Forecasting of annual rainfall is compulsory for proper managing of water resources and strong investigations of the hydrological effects of floods and droughts usually require the forecasting of rainfall in the scale of long terms. In the current research, some attempts have been made to predict annual rainfall using an innovative hybrid model, namely MLP-WOA, which is a MLP model optimized by whale optimization algorithm. For that purpose, the annual rainfall data between 1933 and 2013 from two stations of Senegal including Fatick and Goudiry stations were used in this study.

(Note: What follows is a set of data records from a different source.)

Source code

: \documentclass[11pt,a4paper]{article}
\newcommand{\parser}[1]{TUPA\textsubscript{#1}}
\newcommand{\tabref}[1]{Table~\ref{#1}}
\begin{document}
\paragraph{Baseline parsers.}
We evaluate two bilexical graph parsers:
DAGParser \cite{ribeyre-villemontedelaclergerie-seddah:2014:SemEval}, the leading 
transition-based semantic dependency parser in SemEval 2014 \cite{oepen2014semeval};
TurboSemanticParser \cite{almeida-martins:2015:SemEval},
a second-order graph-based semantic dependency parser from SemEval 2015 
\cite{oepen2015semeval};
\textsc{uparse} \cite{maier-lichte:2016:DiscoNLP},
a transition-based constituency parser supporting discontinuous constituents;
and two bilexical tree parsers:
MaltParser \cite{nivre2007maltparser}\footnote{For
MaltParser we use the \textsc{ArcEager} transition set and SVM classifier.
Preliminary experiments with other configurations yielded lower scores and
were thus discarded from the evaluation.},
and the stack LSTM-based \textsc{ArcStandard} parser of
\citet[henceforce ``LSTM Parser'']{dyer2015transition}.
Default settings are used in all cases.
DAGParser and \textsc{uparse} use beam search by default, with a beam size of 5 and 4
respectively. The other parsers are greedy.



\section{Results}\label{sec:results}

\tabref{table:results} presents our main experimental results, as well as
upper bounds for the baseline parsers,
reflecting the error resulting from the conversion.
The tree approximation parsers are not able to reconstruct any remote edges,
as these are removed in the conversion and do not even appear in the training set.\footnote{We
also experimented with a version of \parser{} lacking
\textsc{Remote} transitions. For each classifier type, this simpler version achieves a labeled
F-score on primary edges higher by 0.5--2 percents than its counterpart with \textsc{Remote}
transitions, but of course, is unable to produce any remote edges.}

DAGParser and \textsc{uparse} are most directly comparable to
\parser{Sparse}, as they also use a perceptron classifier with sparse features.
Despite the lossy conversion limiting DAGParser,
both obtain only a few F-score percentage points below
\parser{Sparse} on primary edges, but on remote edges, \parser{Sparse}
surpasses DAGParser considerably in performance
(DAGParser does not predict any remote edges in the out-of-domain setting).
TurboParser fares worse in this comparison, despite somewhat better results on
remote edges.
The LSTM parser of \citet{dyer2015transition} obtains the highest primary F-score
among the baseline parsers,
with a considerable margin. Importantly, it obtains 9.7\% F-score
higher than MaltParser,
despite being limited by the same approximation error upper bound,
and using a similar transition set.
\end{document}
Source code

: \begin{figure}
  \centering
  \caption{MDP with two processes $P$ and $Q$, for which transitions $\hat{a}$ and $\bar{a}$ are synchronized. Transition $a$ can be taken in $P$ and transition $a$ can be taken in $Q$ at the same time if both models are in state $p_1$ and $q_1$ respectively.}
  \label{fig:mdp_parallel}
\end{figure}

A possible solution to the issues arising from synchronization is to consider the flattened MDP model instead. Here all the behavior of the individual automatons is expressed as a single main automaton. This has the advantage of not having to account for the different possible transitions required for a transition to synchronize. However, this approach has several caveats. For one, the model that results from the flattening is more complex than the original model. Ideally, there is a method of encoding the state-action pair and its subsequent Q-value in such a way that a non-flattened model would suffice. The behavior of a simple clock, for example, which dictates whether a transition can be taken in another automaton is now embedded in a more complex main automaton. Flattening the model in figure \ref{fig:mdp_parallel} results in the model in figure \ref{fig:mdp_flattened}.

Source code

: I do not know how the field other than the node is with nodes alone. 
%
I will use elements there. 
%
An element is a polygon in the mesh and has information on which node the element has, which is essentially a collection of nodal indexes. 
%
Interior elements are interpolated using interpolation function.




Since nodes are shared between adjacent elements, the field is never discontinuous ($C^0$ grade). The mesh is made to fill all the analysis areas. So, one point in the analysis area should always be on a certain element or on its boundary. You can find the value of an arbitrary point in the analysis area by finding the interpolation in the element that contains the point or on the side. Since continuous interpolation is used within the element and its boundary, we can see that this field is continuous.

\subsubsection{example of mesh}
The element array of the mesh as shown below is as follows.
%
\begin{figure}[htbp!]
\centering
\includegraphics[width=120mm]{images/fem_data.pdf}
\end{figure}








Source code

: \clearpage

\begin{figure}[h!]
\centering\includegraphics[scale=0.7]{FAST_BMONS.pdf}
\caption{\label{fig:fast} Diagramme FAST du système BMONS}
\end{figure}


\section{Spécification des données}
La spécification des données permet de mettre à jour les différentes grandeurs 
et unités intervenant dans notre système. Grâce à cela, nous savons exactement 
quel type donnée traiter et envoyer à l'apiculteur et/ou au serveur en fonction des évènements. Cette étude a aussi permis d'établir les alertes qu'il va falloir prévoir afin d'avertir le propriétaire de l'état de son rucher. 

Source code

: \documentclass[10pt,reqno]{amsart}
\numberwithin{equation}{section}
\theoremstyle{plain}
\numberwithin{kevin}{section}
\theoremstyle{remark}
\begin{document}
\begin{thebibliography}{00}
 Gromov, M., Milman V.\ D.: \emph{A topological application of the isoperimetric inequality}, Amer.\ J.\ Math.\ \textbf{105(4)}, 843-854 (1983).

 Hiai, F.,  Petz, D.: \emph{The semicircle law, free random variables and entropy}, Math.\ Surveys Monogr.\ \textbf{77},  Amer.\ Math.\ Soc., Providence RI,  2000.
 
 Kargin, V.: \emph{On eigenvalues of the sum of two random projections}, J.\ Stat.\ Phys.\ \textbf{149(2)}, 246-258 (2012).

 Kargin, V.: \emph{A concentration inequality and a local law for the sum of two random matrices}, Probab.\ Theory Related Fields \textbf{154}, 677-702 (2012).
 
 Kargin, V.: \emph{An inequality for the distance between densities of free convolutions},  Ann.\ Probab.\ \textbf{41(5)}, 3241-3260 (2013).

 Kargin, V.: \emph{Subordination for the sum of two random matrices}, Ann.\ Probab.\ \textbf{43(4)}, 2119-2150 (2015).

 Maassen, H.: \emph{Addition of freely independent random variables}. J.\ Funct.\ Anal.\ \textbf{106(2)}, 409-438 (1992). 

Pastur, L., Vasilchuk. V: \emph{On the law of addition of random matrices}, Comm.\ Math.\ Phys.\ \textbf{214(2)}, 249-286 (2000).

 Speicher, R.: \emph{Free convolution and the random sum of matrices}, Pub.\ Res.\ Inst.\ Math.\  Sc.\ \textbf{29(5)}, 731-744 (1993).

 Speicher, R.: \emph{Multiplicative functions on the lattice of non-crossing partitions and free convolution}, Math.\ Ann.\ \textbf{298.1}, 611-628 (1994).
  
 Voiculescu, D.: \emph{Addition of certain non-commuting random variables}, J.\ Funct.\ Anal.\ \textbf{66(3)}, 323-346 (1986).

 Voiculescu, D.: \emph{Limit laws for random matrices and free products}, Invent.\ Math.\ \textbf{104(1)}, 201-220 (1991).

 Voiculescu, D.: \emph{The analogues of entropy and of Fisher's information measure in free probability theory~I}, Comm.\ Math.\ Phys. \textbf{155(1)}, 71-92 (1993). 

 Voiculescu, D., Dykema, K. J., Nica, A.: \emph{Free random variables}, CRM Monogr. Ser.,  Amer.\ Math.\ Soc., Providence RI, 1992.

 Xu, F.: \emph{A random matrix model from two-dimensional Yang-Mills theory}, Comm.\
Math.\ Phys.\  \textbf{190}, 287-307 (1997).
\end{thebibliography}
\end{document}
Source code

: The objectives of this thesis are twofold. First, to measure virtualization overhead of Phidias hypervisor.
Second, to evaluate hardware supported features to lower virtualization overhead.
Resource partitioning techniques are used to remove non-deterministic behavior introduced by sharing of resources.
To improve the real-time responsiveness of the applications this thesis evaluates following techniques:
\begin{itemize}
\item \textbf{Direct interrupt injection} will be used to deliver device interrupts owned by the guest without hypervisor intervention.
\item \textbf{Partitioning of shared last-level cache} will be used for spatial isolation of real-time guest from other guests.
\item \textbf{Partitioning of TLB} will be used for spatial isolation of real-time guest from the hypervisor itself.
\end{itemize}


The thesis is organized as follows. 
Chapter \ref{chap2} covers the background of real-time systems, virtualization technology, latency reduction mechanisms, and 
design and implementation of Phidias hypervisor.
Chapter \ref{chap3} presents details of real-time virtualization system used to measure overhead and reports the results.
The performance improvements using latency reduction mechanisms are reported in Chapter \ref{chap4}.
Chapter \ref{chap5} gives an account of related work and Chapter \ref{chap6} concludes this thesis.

Also, the precision of MLP and suggested MLP-WOA models in predicting annual rainfall using historical rainfall data were examined by implementing statistical parameters of RMSE, R, and KGE. Results indicated that the accuracy of MLP-WOA was slightly better than standalone MLP and can be recommended for predicting annual rainfall in the study area.